• What the exercise asks:
The lines wanted are those in the data below that include "longtable".

━━ Input data

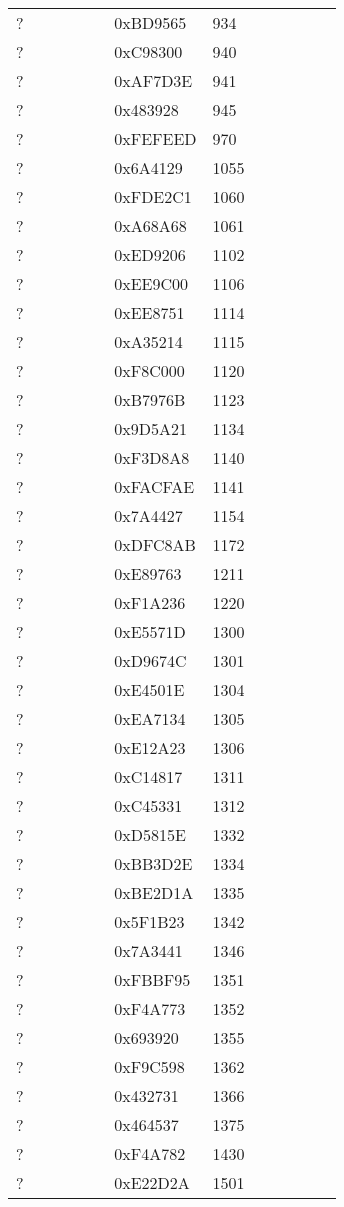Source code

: \begin{longtable}{p{0.3\linewidth} p{0.3\linewidth} p{0.4\linewidth}}
? &  0xBD9565 &  934\\
? &  0xC98300 &  940\\
? &  0xAF7D3E &  941\\
? &  0x483928 &  945\\
? &  0xFEFEED &  970\\
? &  0x6A4129 &  1055\\
? &  0xFDE2C1 &  1060\\
? &  0xA68A68 &  1061\\
? &  0xED9206 &  1102\\
? &  0xEE9C00 &  1106\\
? &  0xEE8751 &  1114\\
? &  0xA35214 &  1115\\
? &  0xF8C000 &  1120\\
? &  0xB7976B &  1123\\
? &  0x9D5A21 &  1134\\
? &  0xF3D8A8 &  1140\\
? &  0xFACFAE &  1141\\
? &  0x7A4427 &  1154\\
? &  0xDFC8AB &  1172\\
? &  0xE89763 &  1211\\
? &  0xF1A236 &  1220\\
? &  0xE5571D &  1300\\
? &  0xD9674C &  1301\\
? &  0xE4501E &  1304\\
? &  0xEA7134 &  1305\\
? &  0xE12A23 &  1306\\
? &  0xC14817 &  1311\\
? &  0xC45331 &  1312\\
? &  0xD5815E &  1332\\
? &  0xBB3D2E &  1334\\
? &  0xBE2D1A &  1335\\
? &  0x5F1B23 &  1342\\
? &  0x7A3441 &  1346\\
? &  0xFBBF95 &  1351\\
? &  0xF4A773 &  1352\\
? &  0x693920 &  1355\\
? &  0xF9C598 &  1362\\
? &  0x432731 &  1366\\
? &  0x464537 &  1375\\
? &  0xF4A782 &  1430\\
? &  0xE22D2A &  1501\\

\end{longtable}
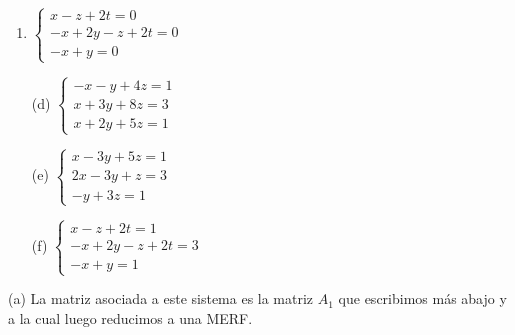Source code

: \begin{enumerate}[topsep=6pt, itemsep=.4cm]
\begin{multicols}{3}
\begin{enumerate}
\item $\begin{cases}
x-z+2t = 0\\
-x+2y-z+2t = 0\\
-x+y = 0
\end{cases}$

\end{enumerate}
\end{multicols}

\begin{multicols}{3}
\begin{enumerate}

\item[(d)] $\begin{cases}
 -x - y + 4z = 1\\
 x+3y+8z = 3\\
 x+2y + 5z = 1
\end{cases}$

\item[(e)] $\begin{cases}
 x - 3y + 5z = 1\\
 2x-3y+z = 3\\
 -y + 3z = 1
\end{cases}$


\item[(f)] $\begin{cases}
x-z+2t = 1\\
-x+2y-z+2t = 3\\
-x+y = 1
\end{cases}$

\end{enumerate}
\end{multicols}

\rta

(a) La matriz asociada a este sistema es la matriz $A_1$ que escribimos más abajo y a la cual luego reducimos a una MERF.



\end{enumerate}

━━━━

• Output of the exercise:
: \begin{longtable}{p{0.3\linewidth} p{0.3\linewidth} p{0.4\linewidth}}
\end{longtable}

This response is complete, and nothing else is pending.